Colhidos os vistos legais e efectuada a conferência prevista no art.º 419º do CPP, cumpre agora apreciar e decidir.

FACTOS CONSIDERADOS PROVADOS NO ACÓRDÃO RECORRIDO São os seguintes os factos que o acórdão recorrido indica como estando provados “1. A arguida Aza… é casada com o arguido Fza… e é mãe da arguida Mza….

  1. À data dos factos em apreciação nos autos, Fza… encontrava-se a cumprir pena de prisão no Estabelecimento Prisional de (…), à ordem do processo n.º (…) da Secção Cível e Criminal da Instância Central de Beja, do Tribunal da Comarca de Beja.

  2. Desde data não concretamente apurada, mas que se situará, pelo menos, a partir do início do ano de 2017 até 14 de Dezembro de 2018, os arguidos Mza…, Aza… e Fza…, em comunhão de esforços, dedicaram-se à actividade de venda e distribuição de produtos estupefacientes a consumidores, concretamente canábis, mediante cobrança de um preço superior ao despendido na compra, como forma de obterem proventos para custear o seu sustento e proporcionar melhores condições de vida.

  3. O produto estupefaciente era guardado e ocultado no interior da habitação sita na (…), local de residência dos arguidos Mza…, Aza… e Fza… .

  4. Nesse local, as arguidas Mza… e Aza… eram procuradas por vários consumidores, que ali se dirigiam com regularidade, quer apeados como de veículo automóvel ou bicicleta, a fim de adquirirem produtos estupefacientes.

  5. Por vezes esses consumidores batiam à porta da residência, onde falavam indistintamente com Mza… e Aza…, e depois ficavam a aguardar em frente à habitação ou nas imediações, até que uma das arguidas lhes fosse entregar o produto estupefaciente contra o recebimento de dinheiro.

  6. Outras vezes, os consumidores contactavam previamente as arguidas Mza… e Aza… por meio dos telemóveis com os n.º (…), (…) e (…), para combinar as entregas.

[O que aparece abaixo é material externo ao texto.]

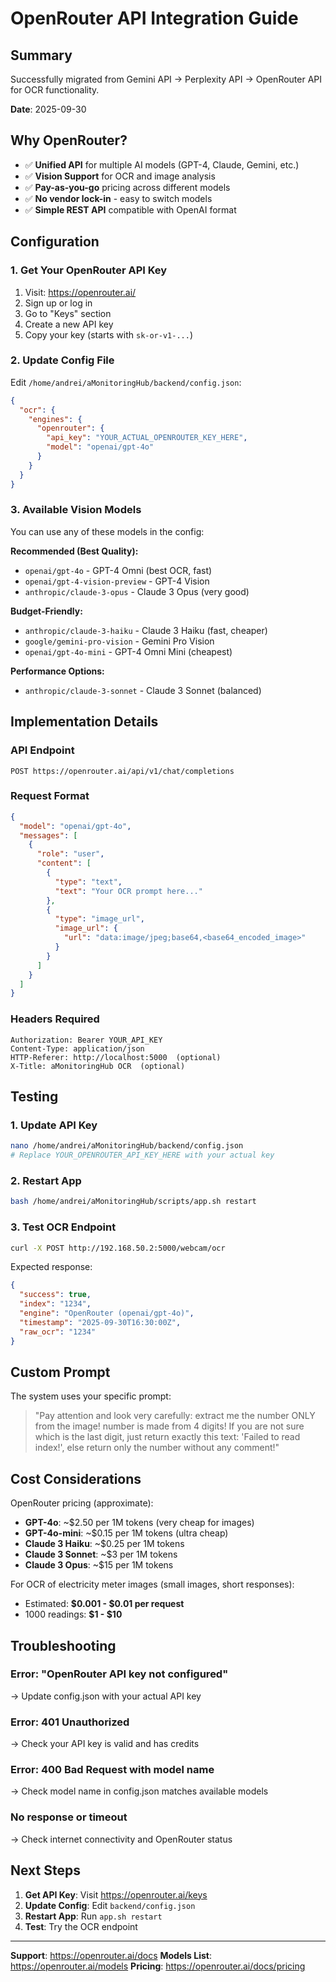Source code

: # OpenRouter API Integration Guide

## Summary
Successfully migrated from Gemini API → Perplexity API → OpenRouter API for OCR functionality.

**Date**: 2025-09-30

## Why OpenRouter?
- ✅ **Unified API** for multiple AI models (GPT-4, Claude, Gemini, etc.)
- ✅ **Vision Support** for OCR and image analysis
- ✅ **Pay-as-you-go** pricing across different models
- ✅ **No vendor lock-in** - easy to switch models
- ✅ **Simple REST API** compatible with OpenAI format

## Configuration

### 1. Get Your OpenRouter API Key
1. Visit: https://openrouter.ai/
2. Sign up or log in
3. Go to "Keys" section
4. Create a new API key
5. Copy your key (starts with `sk-or-v1-...`)

### 2. Update Config File
Edit `/home/andrei/aMonitoringHub/backend/config.json`:

```json
{
  "ocr": {
    "engines": {
      "openrouter": {
        "api_key": "YOUR_ACTUAL_OPENROUTER_KEY_HERE",
        "model": "openai/gpt-4o"
      }
    }
  }
}
```

### 3. Available Vision Models
You can use any of these models in the config:

**Recommended (Best Quality):**
- `openai/gpt-4o` - GPT-4 Omni (best OCR, fast)
- `openai/gpt-4-vision-preview` - GPT-4 Vision
- `anthropic/claude-3-opus` - Claude 3 Opus (very good)

**Budget-Friendly:**
- `anthropic/claude-3-haiku` - Claude 3 Haiku (fast, cheaper)
- `google/gemini-pro-vision` - Gemini Pro Vision
- `openai/gpt-4o-mini` - GPT-4 Omni Mini (cheapest)

**Performance Options:**
- `anthropic/claude-3-sonnet` - Claude 3 Sonnet (balanced)

## Implementation Details

### API Endpoint
```
POST https://openrouter.ai/api/v1/chat/completions
```

### Request Format
```json
{
  "model": "openai/gpt-4o",
  "messages": [
    {
      "role": "user",
      "content": [
        {
          "type": "text",
          "text": "Your OCR prompt here..."
        },
        {
          "type": "image_url",
          "image_url": {
            "url": "data:image/jpeg;base64,<base64_encoded_image>"
          }
        }
      ]
    }
  ]
}
```

### Headers Required
```
Authorization: Bearer YOUR_API_KEY
Content-Type: application/json
HTTP-Referer: http://localhost:5000  (optional)
X-Title: aMonitoringHub OCR  (optional)
```

## Testing

### 1. Update API Key
```bash
nano /home/andrei/aMonitoringHub/backend/config.json
# Replace YOUR_OPENROUTER_API_KEY_HERE with your actual key
```

### 2. Restart App
```bash
bash /home/andrei/aMonitoringHub/scripts/app.sh restart
```

### 3. Test OCR Endpoint
```bash
curl -X POST http://192.168.50.2:5000/webcam/ocr
```

Expected response:
```json
{
  "success": true,
  "index": "1234",
  "engine": "OpenRouter (openai/gpt-4o)",
  "timestamp": "2025-09-30T16:30:00Z",
  "raw_ocr": "1234"
}
```

## Custom Prompt
The system uses your specific prompt:
> "Pay attention and look very carefully: extract me the number ONLY from the image! number is made from 4 digits! If you are not sure which is the last digit, just return exactly this text: 'Failed to read index!', else return only the number without any comment!"

## Cost Considerations

OpenRouter pricing (approximate):
- **GPT-4o**: ~$2.50 per 1M tokens (very cheap for images)
- **GPT-4o-mini**: ~$0.15 per 1M tokens (ultra cheap)
- **Claude 3 Haiku**: ~$0.25 per 1M tokens
- **Claude 3 Sonnet**: ~$3 per 1M tokens
- **Claude 3 Opus**: ~$15 per 1M tokens

For OCR of electricity meter images (small images, short responses):
- Estimated: **$0.001 - $0.01 per request**
- 1000 readings: **$1 - $10**

## Troubleshooting

### Error: "OpenRouter API key not configured"
→ Update config.json with your actual API key

### Error: 401 Unauthorized
→ Check your API key is valid and has credits

### Error: 400 Bad Request with model name
→ Check model name in config.json matches available models

### No response or timeout
→ Check internet connectivity and OpenRouter status

## Next Steps

1. **Get API Key**: Visit https://openrouter.ai/keys
2. **Update Config**: Edit `backend/config.json`
3. **Restart App**: Run `app.sh restart`
4. **Test**: Try the OCR endpoint

---

**Support**: https://openrouter.ai/docs
**Models List**: https://openrouter.ai/models
**Pricing**: https://openrouter.ai/docs/pricing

  7. Para que as conversas mantidas ao telefone não levantassem suspeitas, as arguidas e os consumidores utilizavam uma linguagem codificada por forma a transmitirem a quantidade de produto estupefaciente pretendida, tais como: “é cinco minutos”, “é dez minutos”, “uma hora” ou “meia hora”, querendo tal significar, cinco euros, dez euros, uma ou meia bolota de haxixe, respectivamente.

  8. Após os contactos telefónicos, as entregas aos consumidores eram geralmente efectuadas nas imediações daquela residência, designadamente na Rua (…) junto à (…) ou junto aos caixotes do lixo, bem como na (…).

  9. Em 10/05/2017, 21/02/2018, 23/02/2018, 18/04/2018, 26/04/2018, 02/05/2018, 11/06/2018, 09/07/2018, 10/07/2018, 13/09/2018 e 17/09/2018 foram realizadas vigilâncias pela G.N.R. junto à residência das arguidas, tendo estas sido vistas a dirigirem-se junto de vários indivíduos a quem entregaram pequenos invólucros mediante a troca de dinheiro.

  10. O arguido Fza… apesar de estar a cumprir pena de prisão, também participava a partir da cadeia na actividade tráfico levada a cabo pelas arguidas Mza… e Aza…, utilizando, para o efeito, um telemóvel que aí conseguiu introduzir ou utilizando um outro telemóvel da arguida Aza… quando se encontrava em saídas precárias.

  11. Através deste último, o arguido Fza… era contactado por consumidores, com os quais concertava entregas de produto estupefaciente nas imediações da sua residência na (…), nomeadamente, junto a (…) ou (…).

  12. Após, telefonava para as arguidas e pedia-lhes para se deslocarem ao local combinado para procederem à entrega do produto estupefaciente contra a entrega do preço, o que sucedeu, nomeadamente, em: - 7 de Setembro de 2018, pelas 21h43; - 8 de Setembro de 2018, pelas 18h00; - 8 de Setembro de 2018, pelas 20h00; - 10 de Setembro de 2018, pelas 16h36; - 27 de Outubro de 2018, pelas 9h22.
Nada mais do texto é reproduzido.